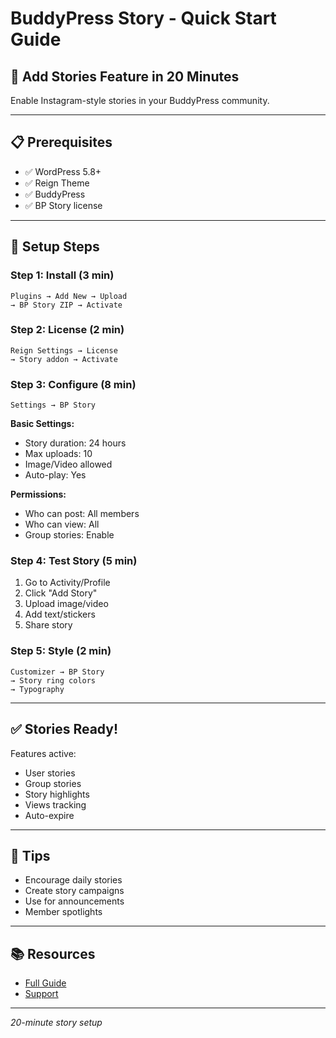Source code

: # BuddyPress Story - Quick Start Guide

## 📸 Add Stories Feature in 20 Minutes

Enable Instagram-style stories in your BuddyPress community.

---

## 📋 Prerequisites

- ✅ WordPress 5.8+
- ✅ Reign Theme
- ✅ BuddyPress
- ✅ BP Story license

---

## 🎯 Setup Steps

### Step 1: Install (3 min)

```
Plugins → Add New → Upload
→ BP Story ZIP → Activate
```

### Step 2: License (2 min)

```
Reign Settings → License
→ Story addon → Activate
```

### Step 3: Configure (8 min)

```
Settings → BP Story
```

**Basic Settings:**
- Story duration: 24 hours
- Max uploads: 10
- Image/Video allowed
- Auto-play: Yes

**Permissions:**
- Who can post: All members
- Who can view: All
- Group stories: Enable

### Step 4: Test Story (5 min)

1. Go to Activity/Profile
2. Click "Add Story"
3. Upload image/video
4. Add text/stickers
5. Share story

### Step 5: Style (2 min)

```
Customizer → BP Story
→ Story ring colors
→ Typography
```

---

## ✅ Stories Ready!

Features active:
- User stories
- Group stories
- Story highlights
- Views tracking
- Auto-expire

---

## 📅 Tips

- Encourage daily stories
- Create story campaigns
- Use for announcements
- Member spotlights

---

## 📚 Resources

- [Full Guide](03-configuration.md)
- [Support](https://wbcomdesigns.com/support/)

---

*20-minute story setup*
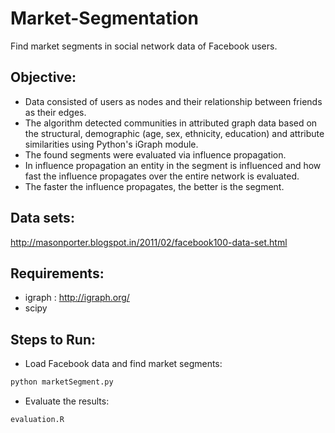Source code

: # Market-Segmentation
Find market segments in social network data of Facebook users.

## Objective:
* Data consisted of users as nodes and their relationship between friends as their edges. 
* The algorithm detected communities in attributed graph data based on the structural, demographic (age, sex, ethnicity, education) and attribute similarities using Python's iGraph module. 
* The found segments were evaluated via influence propagation. 
* In influence propagation an entity in the segment is influenced and how fast the influence propagates over the entire network is evaluated. 
* The faster the influence propagates, the better is the segment.

## Data sets:
http://masonporter.blogspot.in/2011/02/facebook100-data-set.html

## Requirements:
* igraph : http://igraph.org/
* scipy

## Steps to Run:
* Load Facebook data and find market segments:
```python
python marketSegment.py
```
* Evaluate the results:
```R
evaluation.R
```
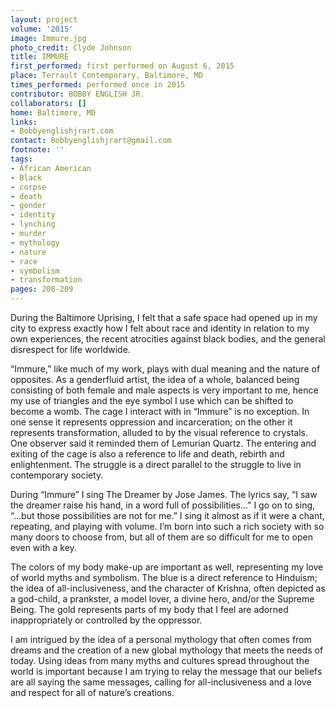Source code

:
 ```yaml
---
layout: project
volume: '2015'
image: Immure.jpg
photo_credit: Clyde Johnson
title: IMMURE
first_performed: first performed on August 6, 2015
place: Terrault Contemporary, Baltimore, MD
times_performed: performed once in 2015
contributor: BOBBY ENGLISH JR.
collaborators: []
home: Baltimore, MD
links:
- Bobbyenglishjrart.com
contact: Bobbyenglishjrart@gmail.com
footnote: ''
tags:
- African American
- Black
- corpse
- death
- gender
- identity
- lynching
- murder
- mythology
- nature
- race
- symbolism
- transformation
pages: 208-209
---
```


During the Baltimore Uprising, I felt that a safe space had opened up in my city to express exactly how I felt about race and identity in relation to my own experiences, the recent atrocities against black bodies, and the general disrespect for life worldwide.

“Immure,” like much of my work, plays with dual meaning and the nature of opposites. As a genderfluid artist, the idea of a whole, balanced being consisting of both female and male aspects is very important to me, hence my use of triangles and the eye symbol I use which can be shifted to become a womb. The cage I interact with in “Immure” is no exception. In one sense it represents oppression and incarceration; on the other it represents transformation, alluded to by the visual reference to crystals. One observer said it reminded them of Lemurian Quartz. The entering and exiting of the cage is also a reference to life and death, rebirth and enlightenment. The struggle is a direct parallel to the struggle to live in contemporary society.

During “Immure” I sing The Dreamer by Jose James. The lyrics say, “I saw the dreamer raise his hand, in a word full of possibilities...” I go on to sing, “...but those possibilities are not for me.” I sing it almost as if it were a chant, repeating, and playing with volume. I’m born into such a rich society with so many doors to choose from, but all of them are so difficult for me to open even with a key.

The colors of my body make-up are important as well, representing my love of world myths and symbolism. The blue is a direct reference to Hinduism; the idea of all-inclusiveness, and the character of Krishna, often depicted as a god-child, a prankster, a model lover, a divine hero, and/or the Supreme Being. The gold represents parts of my body that I feel are adorned inappropriately or controlled by the oppressor.

I am intrigued by the idea of a personal mythology that often comes from dreams and the creation of a new global mythology that meets the needs of today. Using ideas from many myths and cultures spread throughout the world is important because I am trying to relay the message that our beliefs are all saying the same messages, calling for all-inclusiveness and a love and respect for all of nature’s creations.
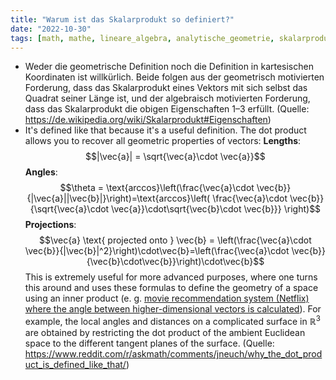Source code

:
 ```yaml
---
title: "Warum ist das Skalarprodukt so definiert?"
date: "2022-10-30"
tags: [math, mathe, lineare_algebra, analytische_geometrie, skalarprodukt, definition, reddit, wikipedia]
---
```

- Weder die geometrische Definition noch die Definition in kartesischen Koordinaten ist willkürlich. Beide folgen aus der geometrisch motivierten Forderung, dass das Skalarprodukt eines Vektors mit sich selbst das Quadrat seiner Länge ist, und der algebraisch motivierten Forderung, dass das Skalarprodukt die obigen Eigenschaften 1–3 erfüllt. (Quelle: https://de.wikipedia.org/wiki/Skalarprodukt#Eigenschaften)
- It's defined like that because it's a useful definition. The dot product allows you to recover all geometric properties of vectors:
**Lengths**: $$|\vec{a}| = \sqrt{\vec{a}\cdot \vec{a}}$$
**Angles**: $$\theta = \text{arccos}\left(\frac{\vec{a}\cdot \vec{b}}{|\vec{a}||\vec{b}|}\right)=\text{arccos}\left( \frac{\vec{a}\cdot \vec{b}}{\sqrt{\vec{a}\cdot \vec{a}}\cdot\sqrt{\vec{b}\cdot \vec{b}}} \right)$$
**Projections**: $$\vec{a} \text{ projected onto } \vec{b} = \left(\frac{\vec{a}\cdot \vec{b}}{|\vec{b}|^2}\right)\cdot\vec{b}=\left(\frac{\vec{a}\cdot \vec{b}}{\vec{b}\cdot\vec{b}}\right)\cdot\vec{b}$$
This is extremely useful for more advanced purposes, where one turns this around and uses these formulas to define the geometry of a space using an inner product (e. g. [movie recommendation system (Netflix) where the angle between higher-dimensional vectors is calculated](https://towardsdatascience.com/using-cosine-similarity-to-build-a-movie-recommendation-system-ae7f20842599
)). For example, the local angles and distances on a complicated surface in $\mathbb{R}^3$ are obtained by restricting the dot product of the ambient Euclidean space to the different tangent planes of the surface. (Quelle: https://www.reddit.com/r/askmath/comments/jneuch/why_the_dot_product_is_defined_like_that/)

=======

→ **Action item**
Return the lines containing "left", taking each one from the listing.

→ **Exercise response**
**Angles**: $$\theta = \text{arccos}\left(\frac{\vec{a}\cdot \vec{b}}{|\vec{a}||\vec{b}|}\right)=\text{arccos}\left( \frac{\vec{a}\cdot \vec{b}}{\sqrt{\vec{a}\cdot \vec{a}}\cdot\sqrt{\vec{b}\cdot \vec{b}}} \right)$$
**Projections**: $$\vec{a} \text{ projected onto } \vec{b} = \left(\frac{\vec{a}\cdot \vec{b}}{|\vec{b}|^2}\right)\cdot\vec{b}=\left(\frac{\vec{a}\cdot \vec{b}}{\vec{b}\cdot\vec{b}}\right)\cdot\vec{b}$$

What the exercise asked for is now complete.